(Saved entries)
● ● ● ●

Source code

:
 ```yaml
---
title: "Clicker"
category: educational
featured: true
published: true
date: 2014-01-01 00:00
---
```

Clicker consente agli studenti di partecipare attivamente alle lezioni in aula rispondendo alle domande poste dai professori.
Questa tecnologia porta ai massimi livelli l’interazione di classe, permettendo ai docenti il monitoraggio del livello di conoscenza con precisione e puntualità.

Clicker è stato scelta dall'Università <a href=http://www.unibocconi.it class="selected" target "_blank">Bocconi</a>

● ● ● ●

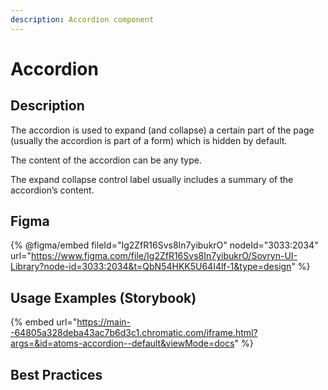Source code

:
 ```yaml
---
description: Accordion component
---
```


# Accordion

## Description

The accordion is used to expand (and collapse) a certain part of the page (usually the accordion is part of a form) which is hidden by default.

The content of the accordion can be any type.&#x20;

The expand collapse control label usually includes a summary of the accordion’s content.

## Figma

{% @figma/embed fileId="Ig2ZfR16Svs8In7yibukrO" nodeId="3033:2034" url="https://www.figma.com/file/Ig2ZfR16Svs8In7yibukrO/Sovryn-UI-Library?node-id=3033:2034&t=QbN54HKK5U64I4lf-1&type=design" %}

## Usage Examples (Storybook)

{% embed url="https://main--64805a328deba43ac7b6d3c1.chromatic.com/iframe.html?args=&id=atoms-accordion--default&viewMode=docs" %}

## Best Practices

● ● ● ●

(PROBLEM STATEMENT):
Whichever lines of the records above hold the word "default" should all be copied out.

(ANSWER BOX):
The accordion is used to expand (and collapse) a certain part of the page (usually the accordion is part of a form) which is hidden by default.
{% embed url="https://main--64805a328deba43ac7b6d3c1.chromatic.com/iframe.html?args=&id=atoms-accordion--default&viewMode=docs" %}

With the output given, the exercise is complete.